Même le Français le moins passionné par la vie politique n’a pas pu ne pas noter le style de gouvernement extrêmement personnel qui caractérise Emmanuel Macron, d’où découle la réduction du rôle du Parlement, encore accentuée avec l’absence de majorité parlementaire et l’usage immodéré du 49-3. Et ce qui en résulte : l’effacement total de la référence populaire. Cette situation s’explique par la convergence de trois séries de facteurs.

Le style Macron : un pouvoir centralisé comme jamais

Le premier est le style personnel de Macron : l’extrême centralisation du pouvoir, qui touche en réalité la totalité de l’appareil d’État, et qui s’est affirmé dès après sa première élection en 2017. Elle intervient dès le niveau de l’exécutif. Un indice : le réseau des cabinets ministériels, qui sont au moins autant les relais de l’Élysée que des outils pour leur ministre, sans qu’il y ait un précédent à cette pratique étrange. Corollaire : le rôle politique extrêmement effacé de la plupart des ministres, qu’ils soient (comme c’est le cas de la plupart) des personnalités sans visibilité ni expérience politique véritable ; ou qu’ils aient connu une certaine activité politique mais ont été confinés dans un rôle effacé : Le Drian en son temps, Le Maire, et d’autres. Cela s’étend aux premiers ministres ; seul Édouard Philippe peut être considéré ayant été comme politiquement visible, et il n’est pas sûr que cela ait été voulu, car Philippe était au départ un politicien assez périphérique, et cela peut expliquer ce choix.
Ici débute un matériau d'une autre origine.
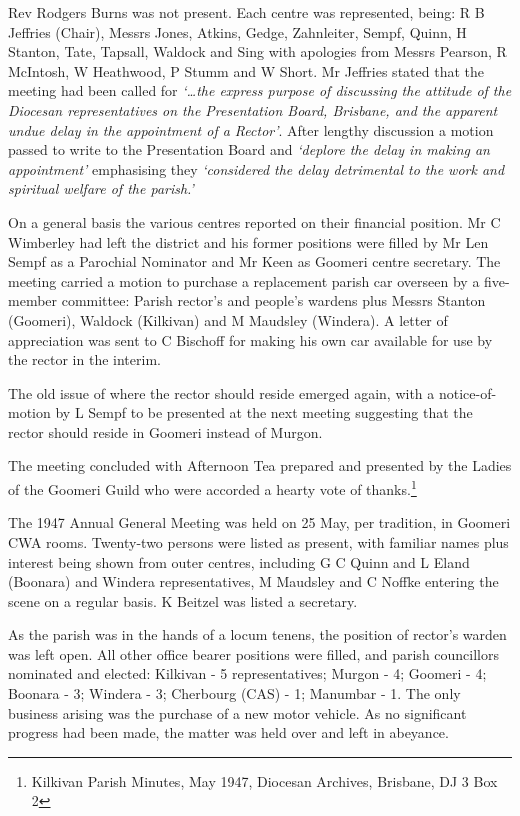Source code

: Rev Rodgers Burns was not present. Each centre was represented, being: R B Jeffries (Chair), Messrs Jones, Atkins, Gedge, Zahnleiter, Sempf, Quinn, H Stanton, Tate, Tapsall, Waldock and Sing with apologies from Messrs Pearson, R McIntosh, W Heathwood, P Stumm and W Short. Mr Jeffries stated that the meeting had been called for \emph{`\ldots the express purpose of discussing the attitude of the Diocesan representatives on the Presentation Board, Brisbane, and the apparent undue delay in the appointment of a Rector'}. After lengthy discussion a motion passed to write to the Presentation Board and \emph{`deplore the delay in making an appointment'} emphasising they \emph{`considered the delay detrimental to the work and spiritual welfare of the parish.'}

On a general basis the various centres reported on their financial position. Mr C Wimberley had left the district and his former positions were filled by Mr Len Sempf as a Parochial Nominator and Mr Keen as Goomeri centre secretary. The meeting carried a motion to purchase a replacement parish car overseen by a five-member committee: Parish rector's and people's wardens plus Messrs Stanton (Goomeri), Waldock (Kilkivan) and M Maudsley (Windera). A letter of appreciation was sent to C Bischoff for making his own car available for use by the rector in the interim.

The old issue of where the rector should reside emerged again, with a notice-of-motion by L Sempf to be presented at the next meeting suggesting that the rector should reside in Goomeri instead of Murgon.

The meeting concluded with Afternoon Tea prepared and presented by the Ladies of the Goomeri Guild who were accorded a hearty vote of thanks.\footnote{Kilkivan Parish Minutes, May 1947, Diocesan Archives, Brisbane, DJ 3 Box 2}

The 1947 Annual General Meeting was held on 25 May, per tradition, in Goomeri CWA rooms. Twenty-two persons were listed as present, with familiar names plus interest being shown from outer centres, including G C Quinn and L Eland (Boonara) and Windera representatives, M Maudsley and C Noffke entering the scene on a regular basis. K Beitzel was listed a secretary.

As the parish was in the hands of a locum tenens, the position of rector's warden was left open. All other office bearer positions were filled, and parish councillors nominated and elected: Kilkivan - 5 representatives; Murgon - 4; Goomeri - 4; Boonara - 3; Windera - 3; Cherbourg (CAS) - 1; Manumbar - 1. The only business arising was the purchase of a new motor vehicle. As no significant progress had been made, the matter was held over and left in abeyance.

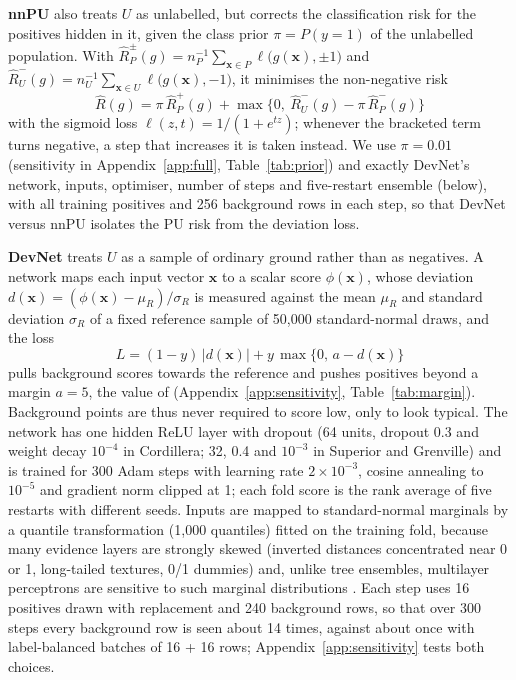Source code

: \documentclass[pdflatex,sn-apa]{sn-jnl}
\begin{document}
\textbf{nnPU} \citep{Kiryo2017} also treats $U$ as unlabelled, but corrects the classification risk for the positives hidden in it, given the class prior $\pi = P(y=1)$ of the unlabelled population. With $\hat R_P^{\pm}(g) = n_P^{-1}\sum_{\mathbf{x}\in P}\ell\big(g(\mathbf{x}),\pm 1\big)$ and $\hat R_U^{-}(g) = n_U^{-1}\sum_{\mathbf{x}\in U}\ell\big(g(\mathbf{x}),-1\big)$, it minimises the non-negative risk
\begin{equation}
\hat R(g) = \pi\, \hat R_P^{+}(g) + \max\big\{0,\ \hat R_U^{-}(g) - \pi\, \hat R_P^{-}(g)\big\}
\end{equation}
with the sigmoid loss $\ell(z, t) = 1/(1 + e^{tz})$; whenever the bracketed term turns negative, a step that increases it is taken instead. We use $\pi = 0.01$ (sensitivity in Appendix~\ref{app:full}, Table~\ref{tab:prior}) and exactly DevNet's network, inputs, optimiser, number of steps and five-restart ensemble (below), with all training positives and 256 background rows in each step, so that DevNet versus nnPU isolates the PU risk from the deviation loss.

\textbf{DevNet} \citep{Pang2019} treats $U$ as a sample of ordinary ground rather than as negatives. A network maps each input vector $\mathbf{x}$ to a scalar score $\phi(\mathbf{x})$, whose deviation $d(\mathbf{x}) = (\phi(\mathbf{x}) - \mu_R)/\sigma_R$ is measured against the mean $\mu_R$ and standard deviation $\sigma_R$ of a fixed reference sample of 50,000 standard-normal draws, and the loss
\begin{equation}
L = (1-y)\,|d(\mathbf{x})| + y\,\max\{0,\, a - d(\mathbf{x})\}
\end{equation}
pulls background scores towards the reference and pushes positives beyond a margin $a = 5$, the value of \citet{Pang2019} (Appendix~\ref{app:sensitivity}, Table~\ref{tab:margin}). Background points are thus never required to score low, only to look typical. The network has one hidden ReLU layer with dropout (64 units, dropout 0.3 and weight decay $10^{-4}$ in Cordillera; 32, 0.4 and $10^{-3}$ in Superior and Grenville) and is trained for 300 Adam steps \citep{Kingma2014} with learning rate $2\times10^{-3}$, cosine annealing to $10^{-5}$ and gradient norm clipped at 1; each fold score is the rank average of five restarts with different seeds. Inputs are mapped to standard-normal marginals by a quantile transformation (1,000 quantiles) fitted on the training fold, because many evidence layers are strongly skewed (inverted distances concentrated near 0 or 1, long-tailed textures, 0/1 dummies) and, unlike tree ensembles, multilayer perceptrons are sensitive to such marginal distributions \citep{Gorishniy2021,Grinsztajn2022}. Each step uses 16 positives drawn with replacement and 240 background rows, so that over 300 steps every background row is seen about 14 times, against about once with label-balanced batches of 16 + 16 rows; Appendix~\ref{app:sensitivity} tests both choices.
\end{document}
Or il suffit de se rappeler les ministres et premiers ministres des présidents précédents pour noter le contraste : il y avait bien plus de personnalités politiques, et elles jouaient un réel rôle politique au gouvernement. Ce facteur est donc spécifique à Macron. Il est encore aggravé par la centralisation massive des décisions à l’Élysée et non à Matignon, et par la manie du président de parler de tous les sujets en première ligne et en détail, comme on le voit encore aujourd’hui sur l’enseignement.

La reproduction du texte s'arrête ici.